5.2.1. La théorie de la firme centrée sur les ressources

Dans son ouvrage majeur, Penrose étudiait la croissance de la firme en rappelant qu’il s’agissait d’une question différente de celle de la taille des firmes (Penrose, 1995, p. 1). Cette dernière question était bien sûr au cœur de la réflexion économique sur la détermination du pouvoir de marché, les grandes firmes pouvant exercer une pression monopolistique sur les petites firmes. Penrose s’intéressait moins aux états qu’aux déterminants de la transition d’une taille à une autre. En d’autres termes, elle étudiait la dynamique de la firme, en prenant soin de ne pas la définir par une succession d’états discrets liés fonctionnellement, mais en recherchant à mettre en valeur les aspects qualitatifs de cette dynamique.

L’insistance sur cette distinction était une réaction à la théorie néoclassique de la firme, qui avait donné un rôle prépondérant au marché dans la théorie de la firme, réduisant celle‑ci à une « boîte noire » réagissant passivement aux mouvements des prix des facteurs de production et de la demande adressée à ses produits. Penrose ne réfutait pas l’approche néoclassique et proposait de voir son approche comme servant des buts complémentaires : elle se concentrait essentiellement sur les caractéristiques internes à la firme, faisant de sa croissance le résultat d’un processus avant tout endogène. Dans ce cadre, la taille de la firme devenait un simple « sous‑produit » (Ibid., p. 2) du processus de la croissance de la firme.

Penrose définissait la firme comme une structure administrative intégrée, dont le modèle était la firme industrielle aux activités interdépendantes en constants ajustements mutuels, à l’opposé de la holding, dont les entités sont fonctionnellement indépendantes et immédiatement séparables. La firme gère des ressources, dont elle exploite les services en cherchant à maximiser son profit. Ces ressources ne sont pas synonymes des facteurs de production traditionnels : Penrose souligne que ce sont les services rendus par les ressources qui sont incorporés dans le processus de production, indépendamment du devenir de la ressource elle‑même (Ibid., p. 25). L’existence de complémentarités dans le processus de production entraîne une sous‑utilisation de certaines ressources. En effet, une ressource acquise pour le service principal qu’elle peut rendre est également capable de rendre d’autres services. Dans son étude de Hercule Powder, Penrose notait que la spécialité initiale de l’entreprise était la fabrication d’explosifs, dont la production n’implique pas de procédé chimique. Cependant, la production d’ammoniaque, dont l’acide nitrique est un dérivé utilisé dans la fabrication d’explosifs, est obtenue par un procédé chimique de raffinage. Ainsi, la production d’ammoniaque fut utilisée par l’entreprise pour développer ses compétences dans le raffinage, une activité subsidiaire à son activité principale, mais fondamentale dans la production pétrochimique (Penrose, 1959, p. 12), ce qui lui permit de se diversifier dans cette dernière industrie.

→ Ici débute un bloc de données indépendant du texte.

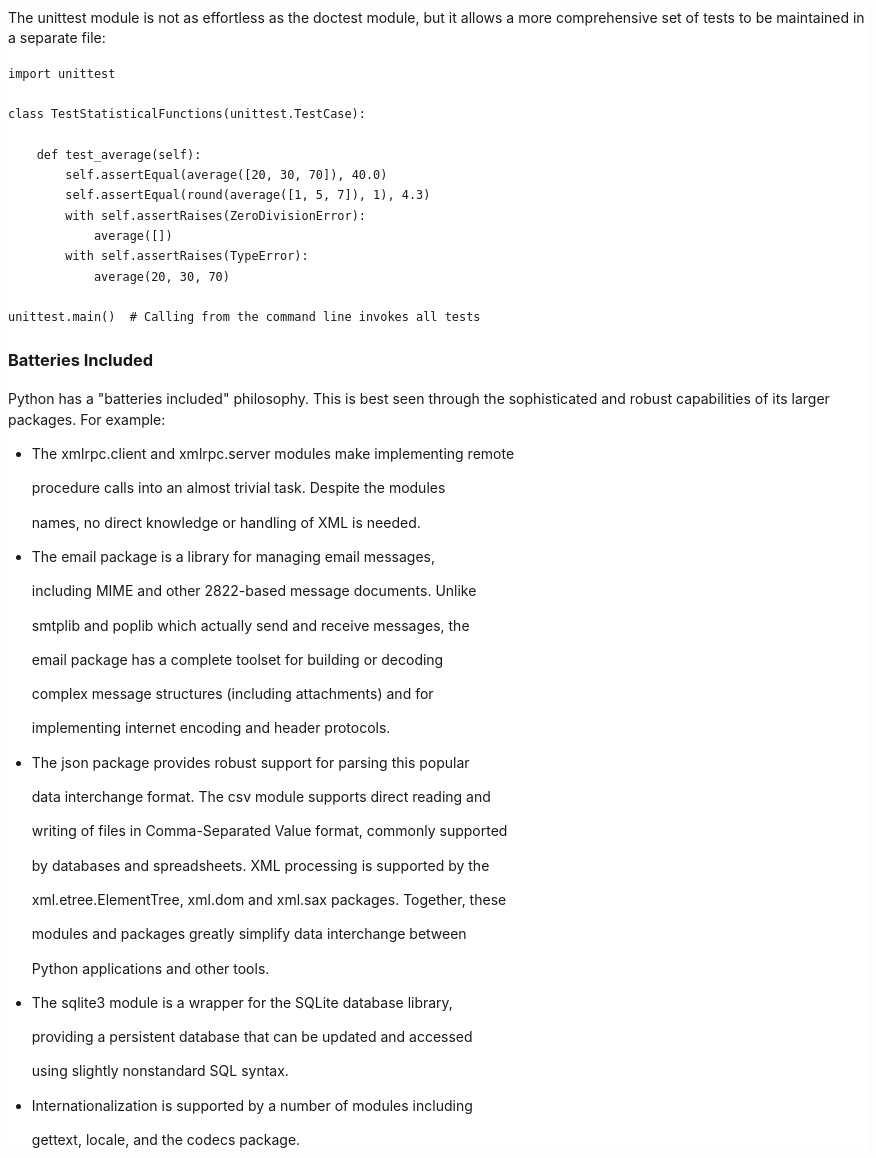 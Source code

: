 The unittest module is not as effortless as the doctest module, but it allows a more comprehensive set of tests to be maintained in a separate file:

```text
import unittest

class TestStatisticalFunctions(unittest.TestCase):

    def test_average(self):
        self.assertEqual(average([20, 30, 70]), 40.0)
        self.assertEqual(round(average([1, 5, 7]), 1), 4.3)
        with self.assertRaises(ZeroDivisionError):
            average([])
        with self.assertRaises(TypeError):
            average(20, 30, 70)

unittest.main()  # Calling from the command line invokes all tests
```

### Batteries Included

Python has a "batteries included" philosophy. This is best seen through the sophisticated and robust capabilities of its larger packages. For example:

* The xmlrpc.client and xmlrpc.server modules make implementing remote

  procedure calls into an almost trivial task. Despite the modules

  names, no direct knowledge or handling of XML is needed.

* The email package is a library for managing email messages,

  including MIME and other 2822-based message documents. Unlike

  smtplib and poplib which actually send and receive messages, the

  email package has a complete toolset for building or decoding

  complex message structures \(including attachments\) and for

  implementing internet encoding and header protocols.

* The json package provides robust support for parsing this popular

  data interchange format. The csv module supports direct reading and

  writing of files in Comma-Separated Value format, commonly supported

  by databases and spreadsheets. XML processing is supported by the

  xml.etree.ElementTree, xml.dom and xml.sax packages. Together, these

  modules and packages greatly simplify data interchange between

  Python applications and other tools.

* The sqlite3 module is a wrapper for the SQLite database library,

  providing a persistent database that can be updated and accessed

  using slightly nonstandard SQL syntax.

* Internationalization is supported by a number of modules including

  gettext, locale, and the codecs package.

La croissance de la firme découle donc de l’incitation pour les entrepreneurs présents dans la firme à utiliser les services inutilisés de ressources, au coût d’opportunité nul. Ces nouvelles activités, une fois développées, entraînent la formation de nouveaux effets de complémentarité et induisent de nouvelles incitations à poursuivre la croissance.

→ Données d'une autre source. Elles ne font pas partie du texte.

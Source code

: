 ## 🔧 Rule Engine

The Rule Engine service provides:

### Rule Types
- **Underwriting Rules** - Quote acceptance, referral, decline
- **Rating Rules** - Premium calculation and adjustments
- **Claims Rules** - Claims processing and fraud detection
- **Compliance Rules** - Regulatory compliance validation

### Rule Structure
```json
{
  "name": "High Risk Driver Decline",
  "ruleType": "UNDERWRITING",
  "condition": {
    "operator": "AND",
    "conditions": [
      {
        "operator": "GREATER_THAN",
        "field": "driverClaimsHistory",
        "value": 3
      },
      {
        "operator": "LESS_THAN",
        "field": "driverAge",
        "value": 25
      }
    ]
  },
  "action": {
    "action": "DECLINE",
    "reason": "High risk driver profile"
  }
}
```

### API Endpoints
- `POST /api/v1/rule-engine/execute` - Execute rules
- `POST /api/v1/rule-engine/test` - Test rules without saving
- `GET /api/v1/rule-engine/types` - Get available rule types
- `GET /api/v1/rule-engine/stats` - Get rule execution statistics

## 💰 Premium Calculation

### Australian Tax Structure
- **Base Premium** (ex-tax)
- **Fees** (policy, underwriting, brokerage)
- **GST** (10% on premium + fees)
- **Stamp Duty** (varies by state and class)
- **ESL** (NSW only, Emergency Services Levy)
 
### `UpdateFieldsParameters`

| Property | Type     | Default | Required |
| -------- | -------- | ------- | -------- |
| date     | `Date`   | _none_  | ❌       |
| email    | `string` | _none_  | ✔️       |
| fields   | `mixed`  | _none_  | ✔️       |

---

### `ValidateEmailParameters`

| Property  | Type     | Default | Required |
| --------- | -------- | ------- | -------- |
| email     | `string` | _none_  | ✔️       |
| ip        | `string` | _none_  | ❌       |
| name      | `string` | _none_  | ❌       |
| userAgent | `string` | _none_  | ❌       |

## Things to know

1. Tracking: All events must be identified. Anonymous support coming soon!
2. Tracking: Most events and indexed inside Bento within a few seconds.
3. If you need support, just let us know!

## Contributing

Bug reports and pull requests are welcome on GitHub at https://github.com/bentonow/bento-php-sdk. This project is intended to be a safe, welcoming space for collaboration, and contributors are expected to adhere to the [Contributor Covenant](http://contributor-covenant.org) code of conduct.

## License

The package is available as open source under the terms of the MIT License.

Penrose identifie donc un mécanisme auto‑entretenu à la croissance de la firme. La magnitude de cette croissance est déterminée en partie par la qualité des services entrepreneuriaux possédés par la firme, à double titre. L’ingéniosité et la capacité d’intuition des entrepreneurs de la firme permettent de détecter les innovations susceptibles d’exploiter les ressources inutilisées de la firme. Penrose insiste qu’elles déterminent également l’efficacité à mobiliser les ressources (financières, etc.) présentes à l’extérieur de l’entreprise.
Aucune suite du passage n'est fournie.